Eu sorri, e voltamos àquele momento anterior, em que ficamos abraçados, ela sorrindo e eu olhando pra ela, e o olhar dela me puxando. E eu sorri também. E ela parou de sorrir de repente, e abaixou a cabeça. Eu soltei o abraço.

__ Tudo bem aí?

__ Sim. Vamos indo? Tem um bar aqui pertinho que é ótimo, cerveja bem gelada e o melhor frango a passarinho do Rio de Janeiro.

__ Sabe, eu vou voltando pro hotel. Amanhã tenho muito trabalho a fazer, preciso descansar.

__ Vai ficar chorando sozinho no quarto só porque seu time perdeu?

Ela voltou a sorrir. E lá fui eu, no sorriso dela.

Saímos do bar era alta madrugada, e dessa vez eu estava tão bêbado quanto ela. Ela jurou que o bar ficava perto do apartamento onde ela estava hospedada e que dava pra ir andando. Falei pra ela que tinha medo de ser assaltado e ela falou que todos os marginais estavam comemorando o título, então não haveria perigo. A cidade ainda soltava fogos pelo jogo.

__ Admiro essa capacidade que você tem de rir de si mesma. Normalmente o pessoal se estressa quando a gente faz esse tipo de brincadeira a respeito da torcida.

__ Bom, posso até ser marginal, mas sou campeã. Né?

Outro sorriso. E eu afundando.

Andamos bastante, até chegarmos numa parquinho caindo aos pedaços. Me sentei no chão e ela no balanço.

__ Sobre o que aconteceu com a gente da outra vez...eu não fui totalmente sincera, sabe?

Tentei fingir que não me importava. Falhei, porque ela continuava lá sorrindo, senhora de mim.

__ Eu realmente liguei pro meu noivo. Nós realmente conversamos. Mas eu não sei se eu quero fazer isso.

__ Isso o quê?

__ Fazer dar certo com ele. Eu pelo menos não devia querer, né? Poxa, ele cancelou o casamento e disse que não queria mais saber de mim. Eu não devia estar atrás disso. Ou devia?

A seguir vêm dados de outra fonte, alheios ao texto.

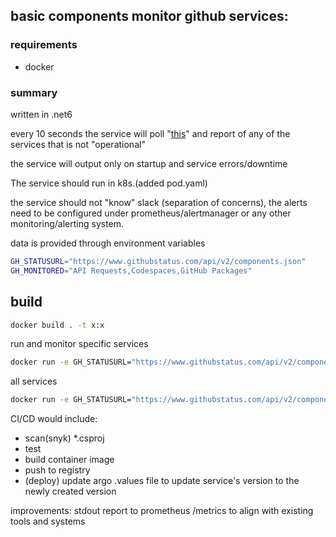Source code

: ## basic components monitor github services:
### requirements
* docker

### summary
written in .net6

every 10 seconds the service will poll "[this](https://www.githubstatus.com/api/v2/components.json)" and report of any of the services that is not "operational"

the service will output only on startup and service errors/downtime

The service should run in k8s.(added pod.yaml)

the service should not "know" slack (separation of concerns), the alerts need to be configured under prometheus/alertmanager or any other monitoring/alerting system.

data is provided through environment variables
```bash
GH_STATUSURL="https://www.githubstatus.com/api/v2/components.json"
GH_MONITORED="API Requests,Codespaces,GitHub Packages"
```



## build
```bash
docker build . -t x:x
```
run and monitor specific services
```bash
docker run -e GH_STATUSURL="https://www.githubstatus.com/api/v2/components.json" -e GH_MONITORED="API Requests,Codespaces,GitHub Packages" x:x
```
all services
```bash
docker run -e GH_STATUSURL="https://www.githubstatus.com/api/v2/components.json" -e GH_MONITORED="Git Operations,API Requests,Webhooks,Issues,Pull Requests,GitHub Actions,GitHub Packages,GitHub Pages" x:x
```

CI/CD would include:

* scan(snyk) *.csproj
* test
* build container image
* push to registry
* (deploy) update argo .values file to update service's version to the newly created version


improvements:
stdout report to prometheus /metrics to align with existing tools and systems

__ Vocês conversaram de novo?

__ Não...falei que ia ligar, mas não liguei. Ele me mandou um e-mail dizendo que ia pra fazenda no fim de semana, que eu podia ir pra gente conversar e ver como ficava, aí eu respondi que vinha pra cá ver o jogo e quando eu percebi a gente tava brigando por e-mail.

__ Hum.

__ Mas nem foi só por isso que eu vim pro Rio.

__ Não?

__ Não.

Um minuto eterno.

__ Meu pai pediu pra eu ficar de olho em você. Ele diz que você é um desses moderninhos metidos a mendigo por conta da barba.

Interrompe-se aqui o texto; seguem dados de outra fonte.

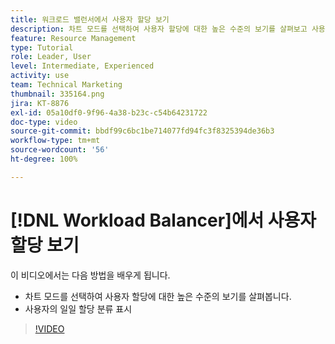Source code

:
 ```yaml
---
title: 워크로드 밸런서에서 사용자 할당 보기
description: 차트 모드를 선택하여 사용자 할당에 대한 높은 수준의 보기를 살펴보고 사용자의 일일 할당 분류를 표시하는 방법을 알아봅니다.
feature: Resource Management
type: Tutorial
role: Leader, User
level: Intermediate, Experienced
activity: use
team: Technical Marketing
thumbnail: 335164.png
jira: KT-8876
exl-id: 05a10df0-9f96-4a38-b23c-c54b64231722
doc-type: video
source-git-commit: bbdf99c6bc1be714077fd94fc3f8325394de36b3
workflow-type: tm+mt
source-wordcount: '56'
ht-degree: 100%

---
```


# [!DNL Workload Balancer]에서 사용자 할당 보기

이 비디오에서는 다음 방법을 배우게 됩니다.

* 차트 모드를 선택하여 사용자 할당에 대한 높은 수준의 보기를 살펴봅니다.
* 사용자의 일일 할당 분류 표시

>[!VIDEO](https://video.tv.adobe.com/v/335164/?quality=12&learn=on&enablevpops=1)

O centésimo sorriso, o tiro de misericórdia. Eu sorri também. Ficamos em silêncio por muito tempo, até que ela se levantou impaciente.

__ Tô esperando a música. Toda vez que eu bebo com você e a gente para numa praça tem trilha sonora. Aí você me beija e eu me sinto uma diva do cinema.

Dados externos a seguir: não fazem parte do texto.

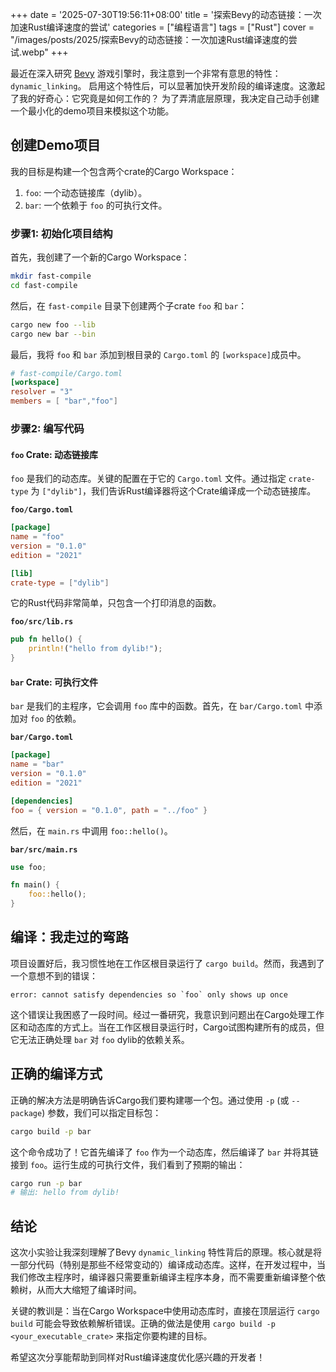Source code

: +++
date = '2025-07-30T19:56:11+08:00'
title = '探索Bevy的动态链接：一次加速Rust编译速度的尝试'
categories = ["编程语言"]
tags = ["Rust"]
cover = "/images/posts/2025/探索Bevy的动态链接：一次加速Rust编译速度的尝试.webp"
+++

最近在深入研究 [Bevy](https.bevyengine.org/) 游戏引擎时，我注意到一个非常有意思的特性：`dynamic_linking`。
启用这个特性后，可以显著加快开发阶段的编译速度。这激起了我的好奇心：它究竟是如何工作的？
为了弄清底层原理，我决定自己动手创建一个最小化的demo项目来模拟这个功能。

## 创建Demo项目

我的目标是构建一个包含两个crate的Cargo Workspace：

1. `foo`: 一个动态链接库（dylib）。
2. `bar`: 一个依赖于 `foo` 的可执行文件。

### 步骤1: 初始化项目结构

首先，我创建了一个新的Cargo Workspace：

```bash
mkdir fast-compile
cd fast-compile
```

然后，在 `fast-compile` 目录下创建两个子crate `foo` 和 `bar`：

```bash
cargo new foo --lib
cargo new bar --bin
```

最后，我将 `foo` 和 `bar` 添加到根目录的 `Cargo.toml` 的 `[workspace]`成员中。

```toml
# fast-compile/Cargo.toml
[workspace]
resolver = "3"
members = [ "bar","foo"]
```

### 步骤2: 编写代码

#### `foo` Crate: 动态链接库

`foo` 是我们的动态库。关键的配置在于它的 `Cargo.toml` 文件。通过指定 `crate-type` 为 `["dylib"]`，我们告诉Rust编译器将这个Crate编译成一个动态链接库。

**`foo/Cargo.toml`**

```toml
[package]
name = "foo"
version = "0.1.0"
edition = "2021"

[lib]
crate-type = ["dylib"]
```

它的Rust代码非常简单，只包含一个打印消息的函数。

**`foo/src/lib.rs`**

```rust
pub fn hello() {
    println!("hello from dylib!");
}
```

#### `bar` Crate: 可执行文件

`bar` 是我们的主程序，它会调用 `foo` 库中的函数。首先，在 `bar/Cargo.toml` 中添加对 `foo` 的依赖。

**`bar/Cargo.toml`**

```toml
[package]
name = "bar"
version = "0.1.0"
edition = "2021"

[dependencies]
foo = { version = "0.1.0", path = "../foo" }
```

然后，在 `main.rs` 中调用 `foo::hello()`。

**`bar/src/main.rs`**

```rust
use foo;

fn main() {
    foo::hello();
}
```

## 编译：我走过的弯路

项目设置好后，我习惯性地在工作区根目录运行了 `cargo build`。然而，我遇到了一个意想不到的错误：

```text
error: cannot satisfy dependencies so `foo` only shows up once
```

这个错误让我困惑了一段时间。经过一番研究，我意识到问题出在Cargo处理工作区和动态库的方式上。当在工作区根目录运行时，Cargo试图构建所有的成员，但它无法正确处理 `bar` 对 `foo` dylib的依赖关系。

## 正确的编译方式

正确的解决方法是明确告诉Cargo我们要构建哪一个包。通过使用 `-p` (或 `--package`) 参数，我们可以指定目标包：

```bash
cargo build -p bar
```

这个命令成功了！它首先编译了 `foo` 作为一个动态库，然后编译了 `bar` 并将其链接到 `foo`。运行生成的可执行文件，我们看到了预期的输出：

```bash
cargo run -p bar
# 输出: hello from dylib!
```

## 结论

这次小实验让我深刻理解了Bevy `dynamic_linking` 特性背后的原理。核心就是将一部分代码（特别是那些不经常变动的）编译成动态库。这样，在开发过程中，当我们修改主程序时，编译器只需要重新编译主程序本身，而不需要重新编译整个依赖树，从而大大缩短了编译时间。

关键的教训是：当在Cargo Workspace中使用动态库时，直接在顶层运行 `cargo build` 可能会导致依赖解析错误。正确的做法是使用 `cargo build -p <your_executable_crate>` 来指定你要构建的目标。

希望这次分享能帮助到同样对Rust编译速度优化感兴趣的开发者！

Eu também me levantei, com toda a dificuldade do mundo pra não cair. Ficamos olhando ao redor, de fato procurando a música. E nada. Só o barulho distante dos fogos. Cansei de esperar e dei um passo à frente.

__ Bom, eu posso te beijar assim mesmo.

__ É, eu acho que pode.

E nos beijamos. E os fogos de artifício, aparentemente, ficaram mais próximos, e clareavam a praça, enquanto a gente se beijava. E ela me apertou forte contra ela, e os fogos ali pertinho. E a música começou. E ela me apertou mais forte ainda. Paramos de nos beijar e olhamos ao redor. Nada, só o clarão dos fogos. Ela sorriu e me abraçou. E falou no meu ouvido bem baixinho

__ Isso não é justo. Eu adoro essa música.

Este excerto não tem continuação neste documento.